■ Task ■
Pictures are not part of the copy; reproduce the remaining data exactly.

■ Records for the task ■
◆ ◆ ◆ ◆ ◆ ◆ ◆
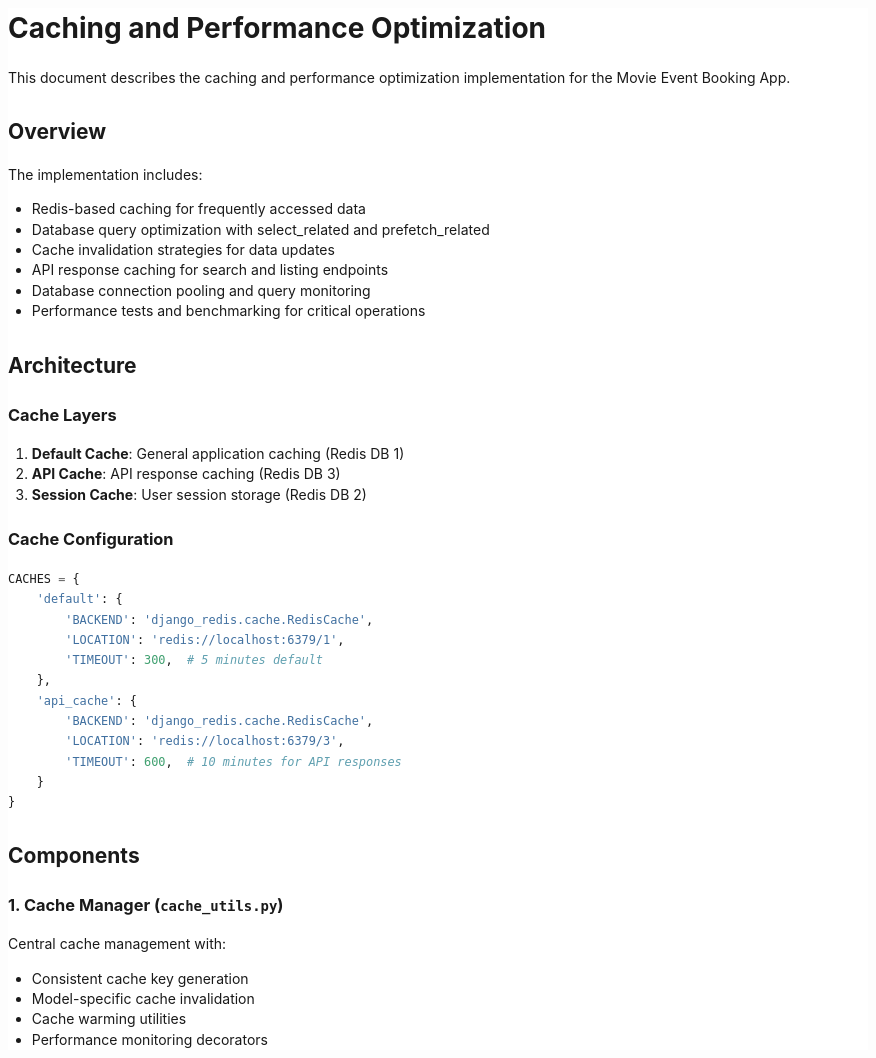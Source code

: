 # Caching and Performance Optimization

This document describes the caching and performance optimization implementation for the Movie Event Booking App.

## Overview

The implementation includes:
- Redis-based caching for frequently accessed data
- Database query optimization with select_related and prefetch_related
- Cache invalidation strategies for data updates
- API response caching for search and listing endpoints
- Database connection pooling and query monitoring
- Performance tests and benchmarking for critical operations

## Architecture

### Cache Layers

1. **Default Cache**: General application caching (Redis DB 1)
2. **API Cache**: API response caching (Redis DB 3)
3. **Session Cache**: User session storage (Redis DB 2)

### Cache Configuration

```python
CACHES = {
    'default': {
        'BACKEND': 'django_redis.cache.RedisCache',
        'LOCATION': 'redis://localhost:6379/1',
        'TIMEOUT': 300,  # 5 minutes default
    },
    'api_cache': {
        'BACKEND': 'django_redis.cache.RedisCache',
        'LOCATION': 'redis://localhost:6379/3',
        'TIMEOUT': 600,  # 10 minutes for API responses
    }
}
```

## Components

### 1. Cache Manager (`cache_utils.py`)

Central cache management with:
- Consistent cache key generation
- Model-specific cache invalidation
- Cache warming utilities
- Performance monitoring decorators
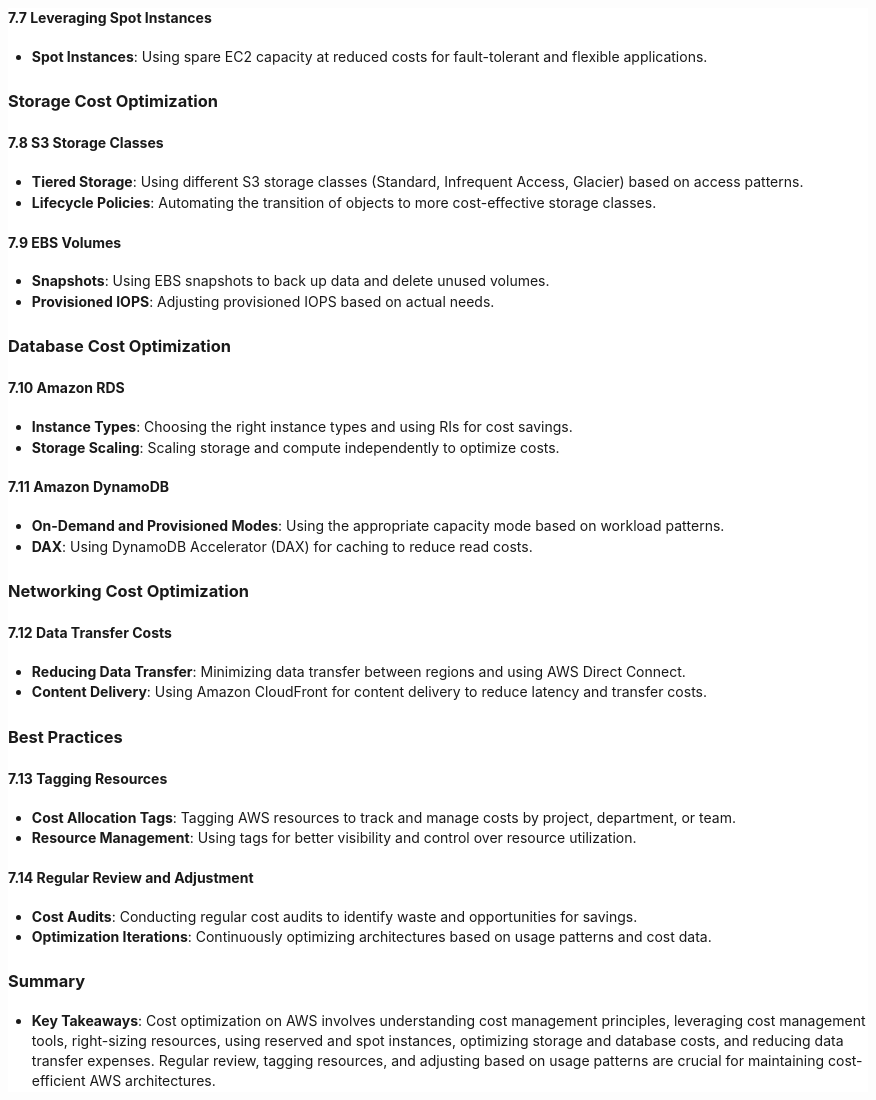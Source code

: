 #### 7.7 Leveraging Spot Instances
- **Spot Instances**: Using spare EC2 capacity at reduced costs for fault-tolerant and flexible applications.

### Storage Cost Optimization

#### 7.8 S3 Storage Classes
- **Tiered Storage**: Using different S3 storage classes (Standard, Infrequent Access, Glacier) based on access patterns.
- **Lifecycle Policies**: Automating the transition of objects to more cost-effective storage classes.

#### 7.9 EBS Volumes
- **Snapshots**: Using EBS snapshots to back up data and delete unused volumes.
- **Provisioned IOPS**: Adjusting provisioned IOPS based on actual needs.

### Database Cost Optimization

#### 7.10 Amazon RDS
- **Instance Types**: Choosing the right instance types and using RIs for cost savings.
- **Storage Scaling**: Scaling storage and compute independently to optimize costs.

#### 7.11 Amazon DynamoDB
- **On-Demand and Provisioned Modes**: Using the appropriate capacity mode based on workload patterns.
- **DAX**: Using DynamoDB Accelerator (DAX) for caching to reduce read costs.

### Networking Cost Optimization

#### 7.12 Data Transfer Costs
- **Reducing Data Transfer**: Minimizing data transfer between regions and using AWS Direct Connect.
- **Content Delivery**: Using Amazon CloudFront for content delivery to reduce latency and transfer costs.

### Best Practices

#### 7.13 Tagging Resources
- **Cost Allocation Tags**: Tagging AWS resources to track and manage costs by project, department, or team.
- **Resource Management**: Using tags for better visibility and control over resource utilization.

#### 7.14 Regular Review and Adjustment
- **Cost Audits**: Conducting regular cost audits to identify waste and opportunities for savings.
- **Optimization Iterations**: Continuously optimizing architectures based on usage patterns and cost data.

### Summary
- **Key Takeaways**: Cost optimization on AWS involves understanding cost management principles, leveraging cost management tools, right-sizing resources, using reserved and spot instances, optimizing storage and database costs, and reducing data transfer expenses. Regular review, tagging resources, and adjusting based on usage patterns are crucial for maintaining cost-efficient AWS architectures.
◆ ◆ ◆ ◆ ◆ ◆ ◆
■ Response box ■
Source code

: # Caching and Performance Optimization

This document describes the caching and performance optimization implementation for the Movie Event Booking App.

## Overview

The implementation includes:
- Redis-based caching for frequently accessed data
- Database query optimization with select_related and prefetch_related
- Cache invalidation strategies for data updates
- API response caching for search and listing endpoints
- Database connection pooling and query monitoring
- Performance tests and benchmarking for critical operations

## Architecture

### Cache Layers

1. **Default Cache**: General application caching (Redis DB 1)
2. **API Cache**: API response caching (Redis DB 3)
3. **Session Cache**: User session storage (Redis DB 2)

### Cache Configuration

```python
CACHES = {
    'default': {
        'BACKEND': 'django_redis.cache.RedisCache',
        'LOCATION': 'redis://localhost:6379/1',
        'TIMEOUT': 300,  # 5 minutes default
    },
    'api_cache': {
        'BACKEND': 'django_redis.cache.RedisCache',
        'LOCATION': 'redis://localhost:6379/3',
        'TIMEOUT': 600,  # 10 minutes for API responses
    }
}
```

## Components

### 1. Cache Manager (`cache_utils.py`)

Central cache management with:
- Consistent cache key generation
- Model-specific cache invalidation
- Cache warming utilities
- Performance monitoring decorators
Source code

: #### 7.7 Leveraging Spot Instances
- **Spot Instances**: Using spare EC2 capacity at reduced costs for fault-tolerant and flexible applications.

### Storage Cost Optimization

#### 7.8 S3 Storage Classes
- **Tiered Storage**: Using different S3 storage classes (Standard, Infrequent Access, Glacier) based on access patterns.
- **Lifecycle Policies**: Automating the transition of objects to more cost-effective storage classes.

#### 7.9 EBS Volumes
- **Snapshots**: Using EBS snapshots to back up data and delete unused volumes.
- **Provisioned IOPS**: Adjusting provisioned IOPS based on actual needs.

### Database Cost Optimization

#### 7.10 Amazon RDS
- **Instance Types**: Choosing the right instance types and using RIs for cost savings.
- **Storage Scaling**: Scaling storage and compute independently to optimize costs.

#### 7.11 Amazon DynamoDB
- **On-Demand and Provisioned Modes**: Using the appropriate capacity mode based on workload patterns.
- **DAX**: Using DynamoDB Accelerator (DAX) for caching to reduce read costs.

### Networking Cost Optimization

#### 7.12 Data Transfer Costs
- **Reducing Data Transfer**: Minimizing data transfer between regions and using AWS Direct Connect.
- **Content Delivery**: Using Amazon CloudFront for content delivery to reduce latency and transfer costs.

### Best Practices

#### 7.13 Tagging Resources
- **Cost Allocation Tags**: Tagging AWS resources to track and manage costs by project, department, or team.
- **Resource Management**: Using tags for better visibility and control over resource utilization.

#### 7.14 Regular Review and Adjustment
- **Cost Audits**: Conducting regular cost audits to identify waste and opportunities for savings.
- **Optimization Iterations**: Continuously optimizing architectures based on usage patterns and cost data.

### Summary
- **Key Takeaways**: Cost optimization on AWS involves understanding cost management principles, leveraging cost management tools, right-sizing resources, using reserved and spot instances, optimizing storage and database costs, and reducing data transfer expenses. Regular review, tagging resources, and adjusting based on usage patterns are crucial for maintaining cost-efficient AWS architectures.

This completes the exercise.